“Who wrote that?”
Now this is refreshing.
Joe is starting to see the same pap creep up from the national media that was overwhelming last year at this time.
The Bucs are blah and might be second-class NFL citizens for not improving because they just re-signed their own players.
Joe knows this mentality got under the skin of Bucs types last year. They wanted to know when it became a sin that a good team wanted to keep its own players. They had a point.
But that’s a big reason why NFL stenographers from outside the state of Florida banged on Bucs AC/DC-loving general manager Jason Licht. He may have kept his team together — but where did they improve, these sophists wanted to know?

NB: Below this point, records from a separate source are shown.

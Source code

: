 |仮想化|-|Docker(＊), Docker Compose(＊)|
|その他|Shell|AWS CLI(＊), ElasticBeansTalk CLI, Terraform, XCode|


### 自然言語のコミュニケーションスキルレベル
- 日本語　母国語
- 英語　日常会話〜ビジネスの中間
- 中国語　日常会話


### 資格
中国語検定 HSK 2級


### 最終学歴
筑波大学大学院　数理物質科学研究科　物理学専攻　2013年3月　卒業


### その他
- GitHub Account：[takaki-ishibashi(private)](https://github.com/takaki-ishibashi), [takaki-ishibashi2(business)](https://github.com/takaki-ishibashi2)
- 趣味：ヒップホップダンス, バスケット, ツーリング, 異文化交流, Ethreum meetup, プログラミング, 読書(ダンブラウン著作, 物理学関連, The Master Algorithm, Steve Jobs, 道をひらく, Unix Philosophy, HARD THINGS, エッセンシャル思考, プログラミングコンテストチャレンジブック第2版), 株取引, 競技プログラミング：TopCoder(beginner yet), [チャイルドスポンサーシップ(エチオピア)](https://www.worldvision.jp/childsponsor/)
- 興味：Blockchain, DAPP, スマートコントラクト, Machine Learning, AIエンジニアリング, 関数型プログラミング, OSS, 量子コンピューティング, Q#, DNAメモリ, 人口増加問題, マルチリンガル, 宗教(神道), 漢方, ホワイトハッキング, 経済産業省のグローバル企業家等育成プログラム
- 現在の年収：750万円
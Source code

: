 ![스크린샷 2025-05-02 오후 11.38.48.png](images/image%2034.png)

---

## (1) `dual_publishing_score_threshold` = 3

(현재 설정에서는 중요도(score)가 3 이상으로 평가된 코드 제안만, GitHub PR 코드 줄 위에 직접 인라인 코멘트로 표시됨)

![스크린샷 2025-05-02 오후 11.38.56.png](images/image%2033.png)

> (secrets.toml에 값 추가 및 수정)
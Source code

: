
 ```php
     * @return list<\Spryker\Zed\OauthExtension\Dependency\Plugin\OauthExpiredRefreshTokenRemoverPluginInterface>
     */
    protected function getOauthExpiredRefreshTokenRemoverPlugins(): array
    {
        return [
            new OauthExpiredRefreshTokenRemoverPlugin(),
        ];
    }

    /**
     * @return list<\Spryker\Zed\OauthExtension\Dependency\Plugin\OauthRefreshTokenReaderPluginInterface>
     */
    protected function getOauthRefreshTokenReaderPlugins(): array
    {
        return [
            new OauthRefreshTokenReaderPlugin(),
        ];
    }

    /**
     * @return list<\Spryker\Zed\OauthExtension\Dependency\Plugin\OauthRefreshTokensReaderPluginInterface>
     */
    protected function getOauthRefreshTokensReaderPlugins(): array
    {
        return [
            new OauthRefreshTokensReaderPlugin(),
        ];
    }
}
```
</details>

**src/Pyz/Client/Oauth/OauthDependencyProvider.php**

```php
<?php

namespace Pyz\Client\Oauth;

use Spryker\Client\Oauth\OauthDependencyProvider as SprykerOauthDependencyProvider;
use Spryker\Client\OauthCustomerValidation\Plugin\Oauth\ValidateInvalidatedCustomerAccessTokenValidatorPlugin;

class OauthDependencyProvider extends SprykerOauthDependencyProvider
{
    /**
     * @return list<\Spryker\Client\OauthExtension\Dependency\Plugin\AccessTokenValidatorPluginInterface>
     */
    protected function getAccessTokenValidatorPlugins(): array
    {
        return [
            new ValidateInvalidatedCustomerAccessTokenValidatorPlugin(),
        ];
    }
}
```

Then, Licht knocked it out of the park in the draft. That’s what you call improving your team!
The same tripe Joe began reading recently: The Bucs only re-signed their own, with the exception of Jets reject Haason Reddick, the folks claimed. So where did the Bucs improve?
Well, it seems one guy gets it. Ben Solack of BSPN typed a piece praising Licht for keeping the band together. Imagine, a four-time NFC South champion actually didn’t want to tear apart the team.
I loved: The continuity. You won’t find the Buccaneers on many winners/losers lists, but they grade very highly from me given how well they spent their money. In retaining Bredeson, they got a starting guard for $11 million per year — a huge discount relative to the market for Will Fries and Aaron Banks. In retaining Godwin, they got a high-end WR2 for $22 million per year — an impossible discount relative to what other teams would have spent on him as a low-end WR1.
The best news? The Buccaneers know how Godwin and Bredeson work in their system, so a lot of the uncertainty inherent to free agency is avoided. All 11 starters from their offense last season are back on the roster. That’s great business.
AND, Joe might add, all 11 starters return from an NFL-record-setting offense. Monster difference there.
So again, Joe thought this was refreshing, especially coming from an Eagles fan, which Solack is.
At least one guy in the northeast who types for a living seems to get it.